I do not appreciate the authors argument on this point. It is definitely wrong.
Regardless, the research provided as to the INS Interpretations is superb and greatly appreciated. Well done, sir.
Adding these official Interpretations of the INS, published at the official .gov site, to the Supreme Courts opinion from Minor v. Happersett, the true Constitutional definition of a natural-born citizen, as one born in the country to citizen parents, is further reinforced.
Like the Obama administrations prior scrubbing of the Foreign Affairs Manual, on August 21, 2009, the INS web site appears due for a cut and die at the salon.
Leo Donofrio, Esq.
It isn’t a matter of Italian law unless you personally swear allegiance to Italy and renounce your American Citizenship. If you have not done so, then you haven’t.
I sincerely disagree.
stop asking stupid questions that you already know the answer to. Your situation is NOTHING like Obongo’s.
And yet we frequently hear how foreign law—British, Kenyan or Indonesian— denies Obama NBC status here because of their claim on his allegiance. Why doesn’t foreign law that says I’m an Italian citizen mean that I’m not NBC? Is it possible that foreign laws have nothing to do with the matter?
Neither of which are required for me to obtain an Italian passport. Italy already considers me a citizen (although they don't know I exist), so there's no need for me to swear allegiance. And the US doesn't require me to renounce my citizenship if I apply for an Italian passport. It appears, then, that I can be both a Natural Born Citizen of the US and a passport-carrying citizen of another country.
Listen Obongo boot licker, stop pretending you don’t see the difference. BOTH of your parents were citizens when you were born. Who gives a rats a$$ what your heritage is. Barry Hussein’s ‘supposed’ baby daddy was not a citizen. It’s clear that in Dreams he felt an allegiance to a “father” he never really knew simply because he was African.
Want to talk about the Odinga incidents? What was he doing over there?
Crawl back under your bridge troll, your luck will run out.
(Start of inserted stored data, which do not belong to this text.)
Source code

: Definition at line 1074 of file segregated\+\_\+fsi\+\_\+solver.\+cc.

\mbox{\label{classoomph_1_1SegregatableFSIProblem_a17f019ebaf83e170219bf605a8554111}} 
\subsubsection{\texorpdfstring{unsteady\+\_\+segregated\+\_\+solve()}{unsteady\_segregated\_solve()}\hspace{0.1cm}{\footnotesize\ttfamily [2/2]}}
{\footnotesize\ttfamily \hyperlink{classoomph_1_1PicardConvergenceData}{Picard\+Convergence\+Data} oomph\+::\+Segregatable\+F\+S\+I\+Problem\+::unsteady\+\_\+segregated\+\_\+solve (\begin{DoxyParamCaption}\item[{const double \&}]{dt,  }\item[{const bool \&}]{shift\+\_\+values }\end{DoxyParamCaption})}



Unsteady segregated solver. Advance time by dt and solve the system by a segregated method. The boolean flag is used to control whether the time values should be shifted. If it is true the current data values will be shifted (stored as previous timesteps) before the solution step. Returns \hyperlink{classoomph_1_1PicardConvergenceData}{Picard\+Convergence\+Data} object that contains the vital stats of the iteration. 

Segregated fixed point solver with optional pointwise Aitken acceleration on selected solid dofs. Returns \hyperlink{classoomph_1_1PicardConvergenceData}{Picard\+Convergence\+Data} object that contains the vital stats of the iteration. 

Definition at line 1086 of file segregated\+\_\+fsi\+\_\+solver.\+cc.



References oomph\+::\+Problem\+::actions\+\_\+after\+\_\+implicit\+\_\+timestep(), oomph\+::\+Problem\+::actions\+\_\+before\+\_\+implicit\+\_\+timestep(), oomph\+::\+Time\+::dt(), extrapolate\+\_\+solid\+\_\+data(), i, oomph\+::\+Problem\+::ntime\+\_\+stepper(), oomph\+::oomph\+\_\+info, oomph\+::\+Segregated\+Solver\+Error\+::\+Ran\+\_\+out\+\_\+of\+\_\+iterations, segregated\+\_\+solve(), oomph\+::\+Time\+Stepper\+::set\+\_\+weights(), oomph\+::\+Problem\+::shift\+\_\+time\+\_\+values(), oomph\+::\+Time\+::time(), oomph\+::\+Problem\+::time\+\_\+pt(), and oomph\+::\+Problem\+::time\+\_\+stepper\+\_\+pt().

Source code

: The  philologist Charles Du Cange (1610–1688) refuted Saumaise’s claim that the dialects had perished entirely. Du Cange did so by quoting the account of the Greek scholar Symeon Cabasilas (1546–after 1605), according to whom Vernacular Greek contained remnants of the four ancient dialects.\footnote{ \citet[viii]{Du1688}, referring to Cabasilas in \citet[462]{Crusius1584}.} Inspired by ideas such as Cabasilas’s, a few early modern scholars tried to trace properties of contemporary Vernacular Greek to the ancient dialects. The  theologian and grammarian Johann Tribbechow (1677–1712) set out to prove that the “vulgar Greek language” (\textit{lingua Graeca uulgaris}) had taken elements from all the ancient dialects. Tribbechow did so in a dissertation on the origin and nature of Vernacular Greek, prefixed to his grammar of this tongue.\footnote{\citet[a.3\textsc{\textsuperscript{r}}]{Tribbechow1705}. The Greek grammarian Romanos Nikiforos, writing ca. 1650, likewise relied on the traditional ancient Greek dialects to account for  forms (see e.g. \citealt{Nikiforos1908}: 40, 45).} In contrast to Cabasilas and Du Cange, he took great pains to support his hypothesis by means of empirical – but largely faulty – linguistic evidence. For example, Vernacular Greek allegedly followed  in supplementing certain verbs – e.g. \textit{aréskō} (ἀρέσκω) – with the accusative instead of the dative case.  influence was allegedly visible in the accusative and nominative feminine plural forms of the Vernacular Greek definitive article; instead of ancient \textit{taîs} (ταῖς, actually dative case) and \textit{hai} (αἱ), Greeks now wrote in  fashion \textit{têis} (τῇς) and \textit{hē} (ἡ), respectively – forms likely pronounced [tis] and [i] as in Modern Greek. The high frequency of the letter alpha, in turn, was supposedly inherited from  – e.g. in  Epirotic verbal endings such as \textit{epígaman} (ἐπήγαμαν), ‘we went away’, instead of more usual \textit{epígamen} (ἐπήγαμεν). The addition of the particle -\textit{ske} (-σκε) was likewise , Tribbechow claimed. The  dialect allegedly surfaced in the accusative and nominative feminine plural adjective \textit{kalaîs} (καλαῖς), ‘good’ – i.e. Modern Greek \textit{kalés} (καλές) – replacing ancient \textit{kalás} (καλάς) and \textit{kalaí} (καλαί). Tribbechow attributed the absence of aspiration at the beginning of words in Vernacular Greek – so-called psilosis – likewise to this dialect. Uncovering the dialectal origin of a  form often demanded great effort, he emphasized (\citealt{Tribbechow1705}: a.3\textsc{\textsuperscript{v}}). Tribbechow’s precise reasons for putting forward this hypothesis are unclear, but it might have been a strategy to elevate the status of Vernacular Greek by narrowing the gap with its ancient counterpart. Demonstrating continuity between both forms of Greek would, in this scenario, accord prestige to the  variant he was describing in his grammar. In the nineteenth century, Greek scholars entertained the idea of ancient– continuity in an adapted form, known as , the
Bubba boy, you can be anything you want, you're not trying to be president.
Are you saying that foreign law has nothing to do with who is or isn't a Natural Born Citizen?
Thanks for posting your photo, but you don’t seem to want to answer the question. Can I be a Natural Born Citizen with dual nationality? The fact that I’m not running for President is irrelevant to the answer.
Not my photo troll, you BFF... or maybe your BFF and you are really one and the same.
Not my photo troll, you BFF... or maybe your BFF and you are really one and the same.
Of course it’s relevant if you are running for president. Presidents should not have divided loyalties which Obongo does.
Again, you’re not answering the question: Can someone be a Natural Born Citizen of the US while holding dual citizenship?
So you’d rather mock up graphics that answer the question.
So, am I a Natural Born Citizen? Both of my parents were born here
_____________
Yes. Obongo’s supposed sire was not born here, therefore he is not and he is blatantly obvious in his book that he has a strong allegiance to Africa. Don’t forget Odinga and Obongo too. He has no loyalty to America other than “to fundamentally transform it”.
So you agree that British, Kenyan and Indonesian law have no relevance to the matter.
Download, save and PRINT that page before the INS mysteriously decides to take it down!
Let's make this very, very clear: it is OBAMA'S FATHER'S CITIZENSHIP which he (Obama) has well-documented as KENYAN which is what disqualifies HIM from the "natural-born" citizen status. Unless he is willing to say his birth certificate is a fake or his Kenyan father is in fact, NOT his father, and he somehow dreams up an American father and new birth certificate, Obama has no where else to go on this.
Likewise, Mitt Romney, whose father was born in Mexico, and Rick Santorum, whose father may or may not have been an American citizen at the time of his birth, need to prove their eligibility on these grounds as well.